[Start of Attachment]

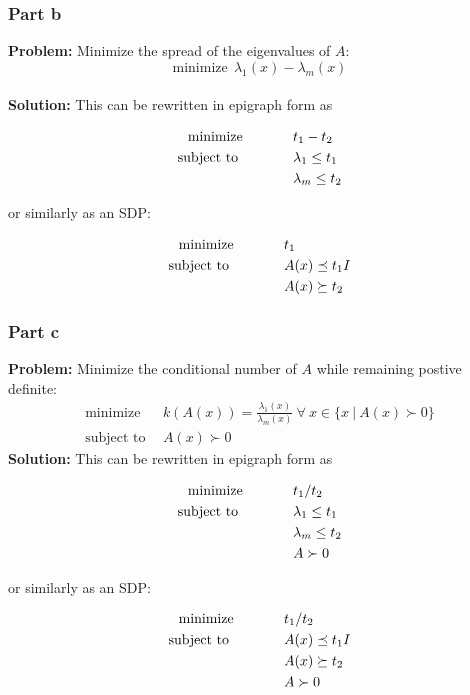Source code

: \documentclass[letter]{article}
\newcommand{\optpblm}[3][eq:default]{
	\begin{equation}\label{#1}
		\begin{aligned}
			\text{minimize} \hspace{0.5in} &#2\vspace{5pt}\\
			\text{subject to \hspace{0.5in}} &#3
		\end{aligned}	
	\end{equation}
}
\begin{document}
\subsubsection{Part b}
\textbf{Problem:}
Minimize the spread of the eigenvalues of $A$: $$\text{minimize} \ \ \lambda_1(x) - \lambda_m(x)$$\\
\textbf{Solution:}
This can be rewritten in epigraph form as
\optpblm{t_1 - t_2}{\lambda_1 \leq t_1\\ & \lambda_m \leq t_2}
or similarly as an SDP:
\optpblm{t_1}{A(x) \preceq t_1 I\\ &A(x) \succeq t_2}


%
%




%

\newpage
\subsubsection{Part c}
\textbf{Problem:}
Minimize the conditional number of $A$ while remaining postive definite:
\begin{equation*}
	\begin{aligned}
		\text{minimize} \ \ &k(A(x)) = \frac{\lambda_1(x)}{\lambda_m(x)} \ \forall \ x \in \{x \ | \ A(x) \succ 0\}\\
		 \text{subject to} \ \ &A(x) \succ 0
	\end{aligned}
\end{equation*}
\textbf{Solution:}
This can be rewritten in epigraph form as
\optpblm{t_1 / t_2}{
	\lambda_1 \leq t_1\\
	& \lambda_m \leq t_2\\
	&A \succ 0
	}
or similarly as an SDP:
\optpblm{t_1 / t_2}{
	A(x) \preceq t_1 I\\
	&A(x) \succeq t_2\\
	&A \succ 0
	}
\end{document}
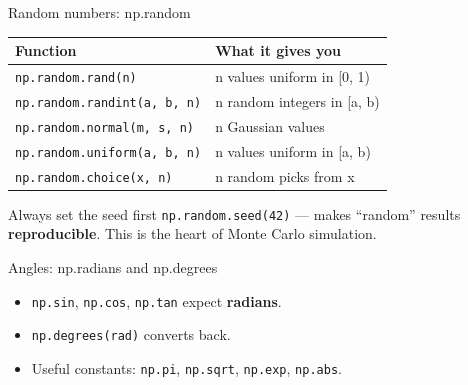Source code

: \documentclass[aspectratio=169]{beamer}
\begin{document}
\begin{frame}{Random numbers: np.random}
  \begin{table}
    \small
    \begin{tabular}{@{}ll@{}}
      \toprule
      Function & What it gives you \\
      \midrule
      \texttt{np.random.rand(n)} & n values uniform in [0, 1) \\
      \texttt{np.random.randint(a, b, n)} & n random integers in [a, b) \\
      \texttt{np.random.normal(m, s, n)} & n Gaussian values \\
      \texttt{np.random.uniform(a, b, n)} & n values uniform in [a, b) \\
      \texttt{np.random.choice(x, n)} & n random picks from x \\
      \bottomrule
    \end{tabular}
  \end{table}
  \vspace{0.3cm}
  \begin{alertblock}{Always set the seed first}
    \texttt{np.random.seed(42)} --- makes ``random'' results \textbf{reproducible}.
    This is the heart of Monte Carlo simulation.
  \end{alertblock}
\end{frame}

\begin{frame}{Angles: np.radians and np.degrees}
  \begin{center}
  \end{center}
  \vspace{0.3cm}
  \begin{itemize}
    \item \texttt{np.sin}, \texttt{np.cos}, \texttt{np.tan} expect \textbf{radians}.
    \item \texttt{np.degrees(rad)} converts back.
    \item Useful constants: \texttt{np.pi}, \texttt{np.sqrt}, \texttt{np.exp}, \texttt{np.abs}.
  \end{itemize}
\end{frame}
\end{document}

[End of Attachment]

Work instructions: Without including any picture, restate every entry above exactly.

Answer to this exercise:
Source code

: \documentclass[letter]{article}
\newcommand{\optpblm}[3][eq:default]{
	\begin{equation}\label{#1}
		\begin{aligned}
			\text{minimize} \hspace{0.5in} &#2\vspace{5pt}\\
			\text{subject to \hspace{0.5in}} &#3
		\end{aligned}	
	\end{equation}
}
\begin{document}
\subsubsection{Part b}
\textbf{Problem:}
Minimize the spread of the eigenvalues of $A$: $$\text{minimize} \ \ \lambda_1(x) - \lambda_m(x)$$\\
\textbf{Solution:}
This can be rewritten in epigraph form as
\optpblm{t_1 - t_2}{\lambda_1 \leq t_1\\ & \lambda_m \leq t_2}
or similarly as an SDP:
\optpblm{t_1}{A(x) \preceq t_1 I\\ &A(x) \succeq t_2}


%
%




%

\newpage
\subsubsection{Part c}
\textbf{Problem:}
Minimize the conditional number of $A$ while remaining postive definite:
\begin{equation*}
	\begin{aligned}
		\text{minimize} \ \ &k(A(x)) = \frac{\lambda_1(x)}{\lambda_m(x)} \ \forall \ x \in \{x \ | \ A(x) \succ 0\}\\
		 \text{subject to} \ \ &A(x) \succ 0
	\end{aligned}
\end{equation*}
\textbf{Solution:}
This can be rewritten in epigraph form as
\optpblm{t_1 / t_2}{
	\lambda_1 \leq t_1\\
	& \lambda_m \leq t_2\\
	&A \succ 0
	}
or similarly as an SDP:
\optpblm{t_1 / t_2}{
	A(x) \preceq t_1 I\\
	&A(x) \succeq t_2\\
	&A \succ 0
	}
\end{document}
Source code

: \documentclass[aspectratio=169]{beamer}
\begin{document}
\begin{frame}{Random numbers: np.random}
  \begin{table}
    \small
    \begin{tabular}{@{}ll@{}}
      \toprule
      Function & What it gives you \\
      \midrule
      \texttt{np.random.rand(n)} & n values uniform in [0, 1) \\
      \texttt{np.random.randint(a, b, n)} & n random integers in [a, b) \\
      \texttt{np.random.normal(m, s, n)} & n Gaussian values \\
      \texttt{np.random.uniform(a, b, n)} & n values uniform in [a, b) \\
      \texttt{np.random.choice(x, n)} & n random picks from x \\
      \bottomrule
    \end{tabular}
  \end{table}
  \vspace{0.3cm}
  \begin{alertblock}{Always set the seed first}
    \texttt{np.random.seed(42)} --- makes ``random'' results \textbf{reproducible}.
    This is the heart of Monte Carlo simulation.
  \end{alertblock}
\end{frame}

\begin{frame}{Angles: np.radians and np.degrees}
  \begin{center}
  \end{center}
  \vspace{0.3cm}
  \begin{itemize}
    \item \texttt{np.sin}, \texttt{np.cos}, \texttt{np.tan} expect \textbf{radians}.
    \item \texttt{np.degrees(rad)} converts back.
    \item Useful constants: \texttt{np.pi}, \texttt{np.sqrt}, \texttt{np.exp}, \texttt{np.abs}.
  \end{itemize}
\end{frame}
\end{document}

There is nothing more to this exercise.